Vinyasa arises from merging breath and movement into one another. Asanas (postures) become the pearls on a thread, thoughts like raindrops in the ocean, practice becomes an energetic track in the ether, the breath like the rush of the sea…
Vinyasa (movement) connects the individual postures (Asana) like pearls on a garland. The Ujjayi breath runs evenly through the movements (Vinyasa) and postures (Asanas), like the thread in the centre of the garland. This sequence of breath and movement of Ashtanga yoga, according to the tradition has been practised in this way for thousands of years. Each Vinyasa is supported either by an inhalation or an exhalation. Often, extra breaths are connected to the vinyasa. It can take a while until you have understood the system, but then you can ride effortlessly along the garland.
It is like using the body to pray with a rosary. Your thoughts are dissolved in the flow of movement, like raindrops that fall into the Ganga (=Ganges) and carried to the ocean. Meditation in movement is created; in breath – Vinyasa – Ujjayi – movement – breath … – no thought. „yogah chitta vritti nirodhah(योगः चित्त वृत्ति निरोधः, yogaḥ citta vṛtti nirodhaḥ) (Yoga is the suspension of the fluctuations of the mind)“ Yoga Sutra 1.2.
Ashtanga Yoga is moreover very exact. Each posture is taught with its own Vinyasa sequence. Each movement is counted in the ancient holy Sanskrit language:
ekam (1), dve (2), trini (3), catvari (4), pancha (5), sat (6), sapta (7), astau (8), nava (9), dasa (10), ekadasa (11), dvadasa (12), trayodasa (13), chaturdasa (14), pancadasa (15), sodasa (16), saptadasa (17), astadasa (18), ekonavimsatih (19), vimsathi (20), ekamvimsatih (21), dvavimsatih (22), trayovimsatih (23), caturvimsatih (24), pancavimsatih (25), sovimsatih (26), saptavimsatih (27), astavimsatih (28),
… Don’t let yourself get confused. The count always runs from standing, back to standing. In actual fact, often only an extract is practised. That’s why the count (movement instruction) often doesn’t begin with ekam (1).
Everything that we do has a consequence. A footprint is left behind, a energetic track in the ether. When I stand on my mat in the morning, I can feel the gigantic energy field. For thousands of years, yogis have practiced this sequence of movements. The practise is already there, waiting for me, it calls me anew each morning. I stand on my mat, like at a bus stop. I wait for the practise. It’s energy field is strong, strong enough to carry me from vinyasa to vinyasa.

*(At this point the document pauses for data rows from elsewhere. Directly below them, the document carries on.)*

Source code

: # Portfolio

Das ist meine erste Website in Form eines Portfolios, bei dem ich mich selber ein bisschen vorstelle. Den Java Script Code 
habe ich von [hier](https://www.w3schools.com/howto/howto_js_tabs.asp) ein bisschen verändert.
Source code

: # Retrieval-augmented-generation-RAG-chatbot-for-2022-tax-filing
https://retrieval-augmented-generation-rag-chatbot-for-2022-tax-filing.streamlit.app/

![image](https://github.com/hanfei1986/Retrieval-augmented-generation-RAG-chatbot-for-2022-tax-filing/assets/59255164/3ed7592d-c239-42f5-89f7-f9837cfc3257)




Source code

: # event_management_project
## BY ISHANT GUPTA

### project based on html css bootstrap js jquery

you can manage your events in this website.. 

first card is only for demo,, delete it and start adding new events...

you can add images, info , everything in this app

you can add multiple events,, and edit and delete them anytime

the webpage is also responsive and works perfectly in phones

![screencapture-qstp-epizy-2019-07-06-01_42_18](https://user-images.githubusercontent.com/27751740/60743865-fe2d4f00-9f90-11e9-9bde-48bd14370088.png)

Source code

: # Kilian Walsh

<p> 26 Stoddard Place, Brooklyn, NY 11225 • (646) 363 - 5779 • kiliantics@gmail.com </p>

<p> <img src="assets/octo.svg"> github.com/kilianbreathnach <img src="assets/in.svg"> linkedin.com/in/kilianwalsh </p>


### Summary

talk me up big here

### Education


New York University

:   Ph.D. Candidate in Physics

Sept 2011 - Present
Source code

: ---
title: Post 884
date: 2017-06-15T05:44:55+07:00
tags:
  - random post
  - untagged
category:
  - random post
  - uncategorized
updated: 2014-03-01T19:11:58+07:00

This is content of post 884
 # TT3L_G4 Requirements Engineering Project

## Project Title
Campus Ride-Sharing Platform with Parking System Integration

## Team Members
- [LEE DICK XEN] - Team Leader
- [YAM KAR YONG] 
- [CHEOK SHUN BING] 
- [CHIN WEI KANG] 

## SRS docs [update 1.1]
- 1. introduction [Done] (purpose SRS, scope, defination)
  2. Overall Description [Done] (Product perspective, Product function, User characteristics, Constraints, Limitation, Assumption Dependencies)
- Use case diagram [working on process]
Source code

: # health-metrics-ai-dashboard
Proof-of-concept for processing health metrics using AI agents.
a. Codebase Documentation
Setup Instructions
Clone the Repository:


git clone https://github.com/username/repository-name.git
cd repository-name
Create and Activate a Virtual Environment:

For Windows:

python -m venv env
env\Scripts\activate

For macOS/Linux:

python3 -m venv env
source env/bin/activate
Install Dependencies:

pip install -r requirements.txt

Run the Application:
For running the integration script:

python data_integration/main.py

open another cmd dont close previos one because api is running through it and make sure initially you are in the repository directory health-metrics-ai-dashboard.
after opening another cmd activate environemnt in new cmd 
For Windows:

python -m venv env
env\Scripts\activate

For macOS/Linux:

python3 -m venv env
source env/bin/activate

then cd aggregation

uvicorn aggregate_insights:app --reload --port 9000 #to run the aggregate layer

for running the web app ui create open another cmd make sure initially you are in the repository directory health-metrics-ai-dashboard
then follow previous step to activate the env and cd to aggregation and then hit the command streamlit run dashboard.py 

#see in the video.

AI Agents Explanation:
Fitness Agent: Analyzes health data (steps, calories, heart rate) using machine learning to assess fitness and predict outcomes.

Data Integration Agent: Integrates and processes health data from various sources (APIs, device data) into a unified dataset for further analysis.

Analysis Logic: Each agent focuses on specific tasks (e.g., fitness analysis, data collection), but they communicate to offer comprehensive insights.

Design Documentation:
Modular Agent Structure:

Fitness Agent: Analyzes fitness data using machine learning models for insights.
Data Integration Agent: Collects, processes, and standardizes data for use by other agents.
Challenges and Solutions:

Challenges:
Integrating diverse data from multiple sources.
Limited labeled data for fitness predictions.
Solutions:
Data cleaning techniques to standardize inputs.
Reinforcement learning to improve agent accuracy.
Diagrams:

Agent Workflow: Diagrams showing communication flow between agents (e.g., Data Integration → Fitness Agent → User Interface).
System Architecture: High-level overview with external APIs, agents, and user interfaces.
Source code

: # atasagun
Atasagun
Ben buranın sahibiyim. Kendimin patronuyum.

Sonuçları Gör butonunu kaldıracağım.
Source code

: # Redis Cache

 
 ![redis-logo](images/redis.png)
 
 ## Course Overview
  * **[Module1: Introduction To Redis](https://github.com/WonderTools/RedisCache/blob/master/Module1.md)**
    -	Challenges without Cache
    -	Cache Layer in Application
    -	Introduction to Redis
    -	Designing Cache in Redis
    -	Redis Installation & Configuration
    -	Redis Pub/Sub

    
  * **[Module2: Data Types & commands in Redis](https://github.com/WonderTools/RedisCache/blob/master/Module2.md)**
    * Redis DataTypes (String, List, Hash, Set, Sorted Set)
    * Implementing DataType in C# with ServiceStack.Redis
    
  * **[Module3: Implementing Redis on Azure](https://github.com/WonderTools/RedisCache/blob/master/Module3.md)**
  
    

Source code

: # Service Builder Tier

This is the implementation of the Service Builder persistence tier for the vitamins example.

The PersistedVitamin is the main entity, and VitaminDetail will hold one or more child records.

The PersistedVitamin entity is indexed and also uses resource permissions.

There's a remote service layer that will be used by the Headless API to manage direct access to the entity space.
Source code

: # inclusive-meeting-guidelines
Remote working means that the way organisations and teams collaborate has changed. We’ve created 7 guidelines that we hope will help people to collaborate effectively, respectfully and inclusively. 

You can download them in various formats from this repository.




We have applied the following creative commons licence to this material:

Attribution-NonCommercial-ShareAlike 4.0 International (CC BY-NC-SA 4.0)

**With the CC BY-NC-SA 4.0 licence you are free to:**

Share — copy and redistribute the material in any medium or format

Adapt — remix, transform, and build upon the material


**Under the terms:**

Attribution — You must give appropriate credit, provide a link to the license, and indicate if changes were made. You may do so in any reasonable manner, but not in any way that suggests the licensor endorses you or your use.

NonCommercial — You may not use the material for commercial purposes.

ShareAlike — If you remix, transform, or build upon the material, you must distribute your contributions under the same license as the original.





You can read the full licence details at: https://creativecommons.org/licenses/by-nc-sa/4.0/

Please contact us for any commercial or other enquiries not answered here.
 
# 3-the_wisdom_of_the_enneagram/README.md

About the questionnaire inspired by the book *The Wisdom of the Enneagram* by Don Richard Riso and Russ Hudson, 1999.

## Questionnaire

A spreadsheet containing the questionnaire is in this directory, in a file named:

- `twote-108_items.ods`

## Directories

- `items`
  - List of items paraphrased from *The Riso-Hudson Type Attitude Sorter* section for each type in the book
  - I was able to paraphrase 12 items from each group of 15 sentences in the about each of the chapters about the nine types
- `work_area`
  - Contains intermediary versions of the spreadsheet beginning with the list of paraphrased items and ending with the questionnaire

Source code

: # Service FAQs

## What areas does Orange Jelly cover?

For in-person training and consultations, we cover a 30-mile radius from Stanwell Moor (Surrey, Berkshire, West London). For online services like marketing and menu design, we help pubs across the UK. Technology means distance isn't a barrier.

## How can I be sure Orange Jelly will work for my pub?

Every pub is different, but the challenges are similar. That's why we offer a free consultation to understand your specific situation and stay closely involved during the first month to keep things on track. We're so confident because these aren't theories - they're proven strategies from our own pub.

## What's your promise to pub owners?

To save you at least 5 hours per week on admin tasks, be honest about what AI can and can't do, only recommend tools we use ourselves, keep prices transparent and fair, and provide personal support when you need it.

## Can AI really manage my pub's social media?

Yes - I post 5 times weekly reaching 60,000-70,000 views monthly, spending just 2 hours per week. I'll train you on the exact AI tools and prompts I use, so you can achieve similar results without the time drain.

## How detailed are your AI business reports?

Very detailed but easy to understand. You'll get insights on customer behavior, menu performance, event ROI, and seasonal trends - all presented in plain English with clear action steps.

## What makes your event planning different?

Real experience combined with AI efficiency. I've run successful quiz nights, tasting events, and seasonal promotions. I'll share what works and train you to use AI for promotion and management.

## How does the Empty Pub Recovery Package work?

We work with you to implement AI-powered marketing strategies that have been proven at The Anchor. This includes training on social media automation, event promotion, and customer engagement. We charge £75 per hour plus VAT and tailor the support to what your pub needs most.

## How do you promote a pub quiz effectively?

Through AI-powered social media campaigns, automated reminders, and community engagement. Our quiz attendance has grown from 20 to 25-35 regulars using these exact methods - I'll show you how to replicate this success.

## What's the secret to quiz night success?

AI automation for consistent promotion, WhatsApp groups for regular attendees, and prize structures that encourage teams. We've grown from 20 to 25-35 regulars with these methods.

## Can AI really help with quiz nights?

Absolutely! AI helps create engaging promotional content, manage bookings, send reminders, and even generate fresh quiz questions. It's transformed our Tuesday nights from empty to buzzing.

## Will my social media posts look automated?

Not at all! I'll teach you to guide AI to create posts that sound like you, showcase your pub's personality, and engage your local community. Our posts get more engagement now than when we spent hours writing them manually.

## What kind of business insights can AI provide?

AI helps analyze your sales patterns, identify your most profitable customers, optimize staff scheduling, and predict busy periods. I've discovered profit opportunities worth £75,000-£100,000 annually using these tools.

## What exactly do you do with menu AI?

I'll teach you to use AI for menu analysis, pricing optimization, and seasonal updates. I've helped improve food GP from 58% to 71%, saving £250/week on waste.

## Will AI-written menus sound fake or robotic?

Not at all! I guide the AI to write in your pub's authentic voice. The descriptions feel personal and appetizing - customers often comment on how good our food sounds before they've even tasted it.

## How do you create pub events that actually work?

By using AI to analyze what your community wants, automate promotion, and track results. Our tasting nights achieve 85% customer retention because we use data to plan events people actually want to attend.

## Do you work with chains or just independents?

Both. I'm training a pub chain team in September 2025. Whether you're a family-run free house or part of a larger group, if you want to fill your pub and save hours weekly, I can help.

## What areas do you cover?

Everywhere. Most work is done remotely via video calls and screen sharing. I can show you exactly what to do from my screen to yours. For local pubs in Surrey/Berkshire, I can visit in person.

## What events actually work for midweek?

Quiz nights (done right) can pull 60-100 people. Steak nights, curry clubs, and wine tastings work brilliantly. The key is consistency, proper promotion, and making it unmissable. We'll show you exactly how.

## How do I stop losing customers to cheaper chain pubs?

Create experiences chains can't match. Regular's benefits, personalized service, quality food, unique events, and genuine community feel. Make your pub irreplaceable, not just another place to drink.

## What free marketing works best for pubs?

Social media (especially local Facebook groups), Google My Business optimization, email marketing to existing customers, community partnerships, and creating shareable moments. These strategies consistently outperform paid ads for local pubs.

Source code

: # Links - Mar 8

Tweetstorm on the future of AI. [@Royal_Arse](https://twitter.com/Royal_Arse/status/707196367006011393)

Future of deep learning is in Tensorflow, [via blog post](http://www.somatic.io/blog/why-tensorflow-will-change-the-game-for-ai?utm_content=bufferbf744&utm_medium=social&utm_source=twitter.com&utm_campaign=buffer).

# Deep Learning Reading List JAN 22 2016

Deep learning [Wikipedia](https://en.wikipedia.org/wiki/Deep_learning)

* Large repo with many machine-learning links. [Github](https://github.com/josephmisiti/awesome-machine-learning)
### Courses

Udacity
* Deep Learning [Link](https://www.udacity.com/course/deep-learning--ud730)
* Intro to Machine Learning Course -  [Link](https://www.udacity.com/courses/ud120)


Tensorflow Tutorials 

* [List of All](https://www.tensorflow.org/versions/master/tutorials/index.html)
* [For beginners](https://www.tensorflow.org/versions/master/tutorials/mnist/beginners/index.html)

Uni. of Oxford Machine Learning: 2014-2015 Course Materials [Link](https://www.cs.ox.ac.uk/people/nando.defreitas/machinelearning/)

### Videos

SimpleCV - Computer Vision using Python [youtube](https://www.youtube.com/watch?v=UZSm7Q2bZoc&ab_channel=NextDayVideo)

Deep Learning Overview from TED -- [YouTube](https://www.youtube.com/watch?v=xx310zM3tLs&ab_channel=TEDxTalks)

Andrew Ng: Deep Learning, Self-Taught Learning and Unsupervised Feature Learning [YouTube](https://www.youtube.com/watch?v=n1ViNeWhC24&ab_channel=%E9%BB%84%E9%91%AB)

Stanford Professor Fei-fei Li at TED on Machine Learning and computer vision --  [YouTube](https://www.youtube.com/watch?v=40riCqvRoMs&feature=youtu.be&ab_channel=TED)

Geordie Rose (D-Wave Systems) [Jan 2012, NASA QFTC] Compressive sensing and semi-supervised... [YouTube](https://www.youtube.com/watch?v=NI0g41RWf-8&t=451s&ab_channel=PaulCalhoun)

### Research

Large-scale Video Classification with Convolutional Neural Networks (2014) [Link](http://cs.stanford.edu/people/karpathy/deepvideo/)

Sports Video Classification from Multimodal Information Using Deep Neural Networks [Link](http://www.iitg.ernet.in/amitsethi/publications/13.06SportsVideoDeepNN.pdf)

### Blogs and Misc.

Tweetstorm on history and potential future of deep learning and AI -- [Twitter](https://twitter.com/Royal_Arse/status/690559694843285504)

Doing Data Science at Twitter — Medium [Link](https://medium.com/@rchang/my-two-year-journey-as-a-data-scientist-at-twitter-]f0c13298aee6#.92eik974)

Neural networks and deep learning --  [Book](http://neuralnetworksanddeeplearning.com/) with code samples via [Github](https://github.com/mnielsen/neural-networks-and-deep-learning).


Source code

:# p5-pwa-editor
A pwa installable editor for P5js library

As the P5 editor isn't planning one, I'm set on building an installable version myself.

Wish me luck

Why is there a Vinyasa between each Asana (static Position)? This question is bordering on a misunderstanding: The Vinyasa is not between the Asanas, rather the Asana is between the Vinyasas. The postures are pauses in the flow of the movement.
If you try to bend glass while it is cold, it will break. Only when it is heated can it be formed. Your body behaves in the same way. If you try to perform asana without the necessary heat, you can injure yourself. Your vinyasa practise creates this inner fire. The traditional practise method is repeated in the Vinyasa-Count (in this Website):Name of the asana, complete vinyasa count, vinyasa number, at which the asana is reached. A detailed description of the individual movements follows: Traditional numbering, supporting breath (IN/EX), additional breaths in brackets, traditional duration in an asana (xBR). The count listed is always the complete count, from standing back to standing. The movements actually performed during the vinyasa sequence are printed bold.